この不安を抱えたまま、命と生活を守るための試練はまだ続くことになる。それでも少しだけ先に希望が見えた。ひとりひとりの感染を防ぐ行動が、きっと終息への出口を示すと信じたい。
政府は、新型コロナウイルス感染拡大防止のため全国を対象とした緊急事態宣言の五月末までの延長を決めた。
国民の我慢が長期化する。だが、五月の先にある不安に応える見通しは示されなかった。納得して我慢できるよう追加支援が必要だが、具体策は見えない。「後手後手」との批判を重ねぬよう準備を怠るべきでない。
感染減少へ一定の効果
感染拡大は減少に転じたが、まだ不十分-。期間延長の理由だ。
確かに、欧米のような感染爆発は起こっていない。人との接触を減らす社会の取り組みが一定の効果を上げていると言える。わずかだが光が見えた。

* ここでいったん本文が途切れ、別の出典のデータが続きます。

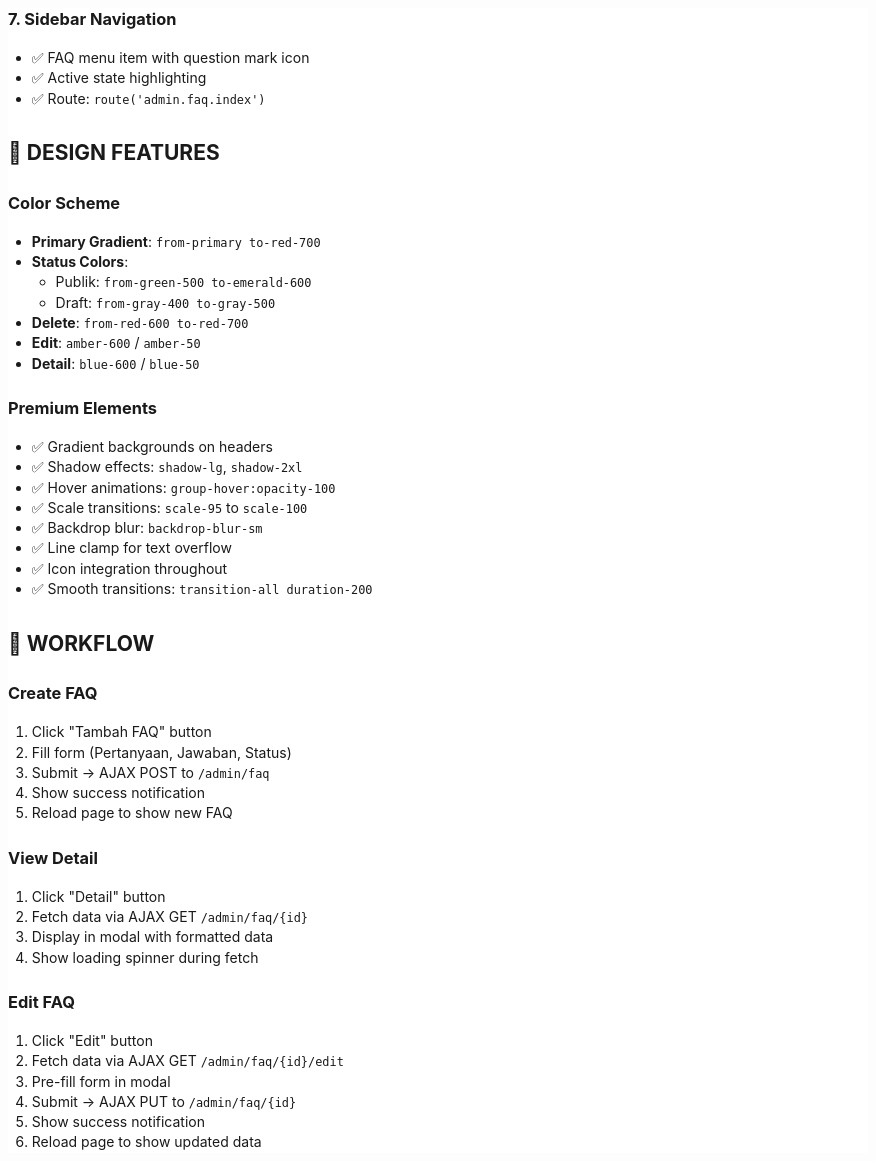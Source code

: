 ### 7. **Sidebar Navigation**
- ✅ FAQ menu item with question mark icon
- ✅ Active state highlighting
- ✅ Route: `route('admin.faq.index')`

## 🎨 DESIGN FEATURES

### Color Scheme
- **Primary Gradient**: `from-primary to-red-700`
- **Status Colors**:
  - Publik: `from-green-500 to-emerald-600`
  - Draft: `from-gray-400 to-gray-500`
- **Delete**: `from-red-600 to-red-700`
- **Edit**: `amber-600` / `amber-50`
- **Detail**: `blue-600` / `blue-50`

### Premium Elements
- ✅ Gradient backgrounds on headers
- ✅ Shadow effects: `shadow-lg`, `shadow-2xl`
- ✅ Hover animations: `group-hover:opacity-100`
- ✅ Scale transitions: `scale-95` to `scale-100`
- ✅ Backdrop blur: `backdrop-blur-sm`
- ✅ Line clamp for text overflow
- ✅ Icon integration throughout
- ✅ Smooth transitions: `transition-all duration-200`

## 🔄 WORKFLOW

### Create FAQ
1. Click "Tambah FAQ" button
2. Fill form (Pertanyaan, Jawaban, Status)
3. Submit → AJAX POST to `/admin/faq`
4. Show success notification
5. Reload page to show new FAQ

### View Detail
1. Click "Detail" button
2. Fetch data via AJAX GET `/admin/faq/{id}`
3. Display in modal with formatted data
4. Show loading spinner during fetch

### Edit FAQ
1. Click "Edit" button
2. Fetch data via AJAX GET `/admin/faq/{id}/edit`
3. Pre-fill form in modal
4. Submit → AJAX PUT to `/admin/faq/{id}`
5. Show success notification
6. Reload page to show updated data
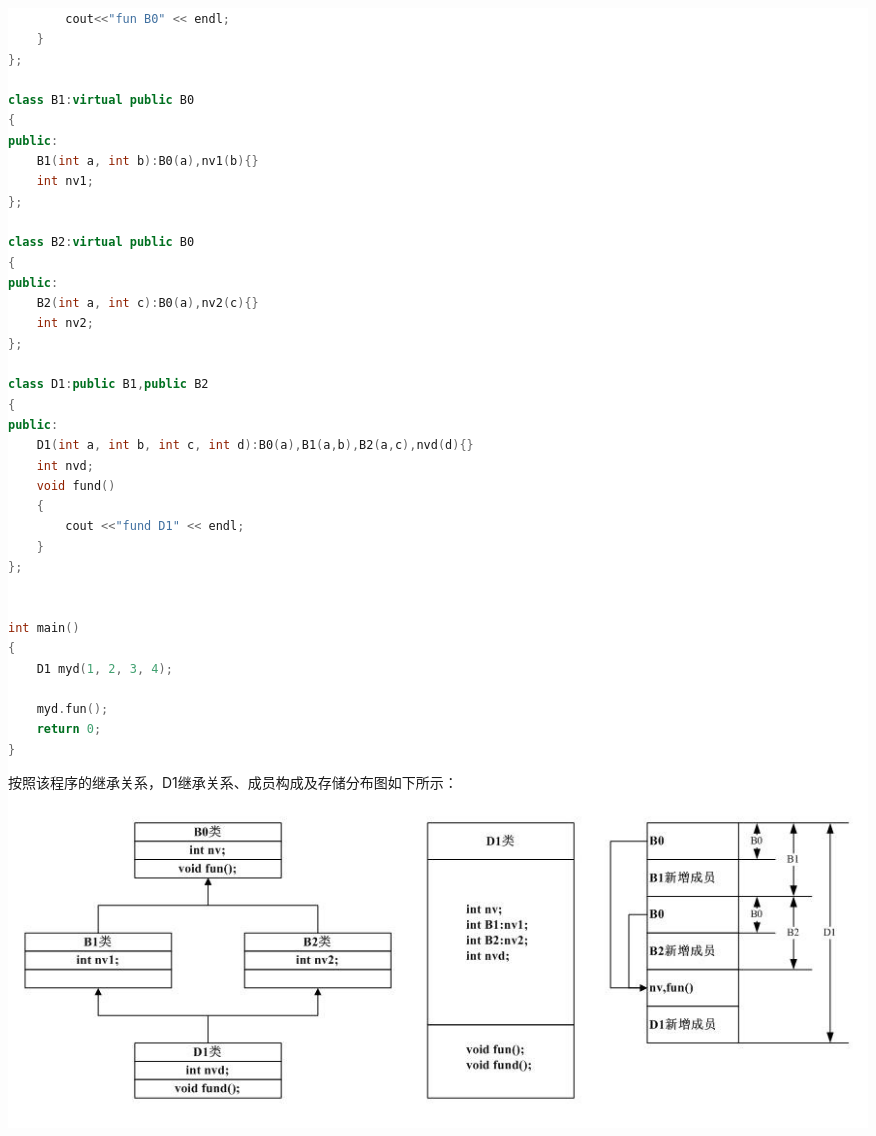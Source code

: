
 ``` c++
        cout<<"fun B0" << endl;
    }
};
 	 
class B1:virtual public B0
{
public:
    B1(int a, int b):B0(a),nv1(b){}
    int nv1;
};

class B2:virtual public B0
{
public:
    B2(int a, int c):B0(a),nv2(c){}
    int nv2;
};
 	 
class D1:public B1,public B2
{
public:
    D1(int a, int b, int c, int d):B0(a),B1(a,b),B2(a,c),nvd(d){}
    int nvd;
    void fund()
    {
        cout <<"fund D1" << endl;
    }
};
	 
	 
int main()
{
    D1 myd(1, 2, 3, 4);
    
    myd.fun();
    return 0;
}
```
按照该程序的继承关系，D1继承关系、成员构成及存储分布图如下所示：
![](/images/e184ac74b250b5e84824e9e520fb5e8f/2.jpg)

ただ、感染者数の減少は緩やかだ。医療の態勢も依然、不安がある。警戒を緩めるわけにはいかないことは理解できる。
「新しい生活様式」として手洗いやテレワーク、外出自粛などの取り組み定着を国民に呼び掛けたが、不便な生活の甘受は容易ではない。忍耐が長期に及ぶのなら、状況の変化に応じたより柔軟で迅速な対応が不可欠になる。
政府は地域の状況に合わせて外出やイベントの自粛、休業への規制を緩和する考え方も示した。状況が改善されたというよりは限界に近づく経済の萎縮で規制を緩める必要に迫られてのことだろう。
政府は、連休中の感染状況が判明する五月中旬をめどに専門家の意見を聴き、地域によっては期限を待たず宣言の解除も検討する方針だ。
私権の制限強化の動き
当然の対応だが、感染状況や医療の提供態勢がどうなったら活動自粛などの規制を緩和できるのか出口戦略が見えない。それなしに苦境を耐えろと言われても困る。大阪府は病床利用状況など独自基準を定めて解除を進める考えを表明しているが、基本的な考え方は政府がまず示すべきだろう。
宣言に基づいて、知事には施設の利用制限や、経済活動の自粛要請など私権制限を伴う措置ができるようになった。
複数の自治体が休業への協力要請に応じないパチンコ店に対してより強い休業要請をし、店名を公表した。それにも応じない店に神奈川や千葉、新潟県などは行政処分となる休業指示を出す事態になった。
この動きに、改正新型インフル特措法を所管する西村康稔経済再生担当相が罰則を伴うより強い指示を可能とする法改正検討の必要性を表明した。首相も四日の会見で同様の考えを示した。
自治体は店側に対し十分な説得の努力をしたのか、弁明の機会を保障したのかなどが不明確だ。
どの業種も休業による経済支援が不十分との不満がある。「営業の自由」が制限される以上、休業補償が手薄なままでは休業もままならないのではないか。法改正議論よりこうした点の検証が先だ。
医療機関への支援は引き続き課題だ。日本看護協会によると、四月二十日時点で少なくとも十九都道府県の五十四施設で院内感染が発生している。その拡大は医療崩壊を招きかねない。
同協会の福井トシ子会長は、医療従事者はウイルスによる「疾病」、治療法がない「不安や恐れ」、社会の「嫌悪・差別・偏見」の三つの困難と闘っていると訴える。
医療従事者への検査強化や防護具確保などを急ぎたい。極度の緊張下で治療に取り組む現場やその家族への差別や偏見など論外だ。社会からなくしていきたい。私たちができる医療支援である。
追加の経済支援も政府の責任である。一人に一律十万円の給付金だけでは足りないだろう。事業者は家賃負担が深刻化している。アルバイトを失った学生は退学の不安を抱えている。
生活の困窮も命脅かす
首相は対策の追加を表明したが、具体策は示さなかった。失業や倒産は生活を困窮させ命を脅かしかねない。迅速な対応を求める。
子どもたちも心配だ。休校の長期化で学習の遅れやストレス増大による健康被害も懸念される。今後は、地域ごとに再開を模索するが、感染防止策を工夫しながら進めてほしい。学校の入学や始業時期を九月に移す議論が浮上している。学ぶ権利をどう保障していくのかも政府に課された課題だと認識すべきだ。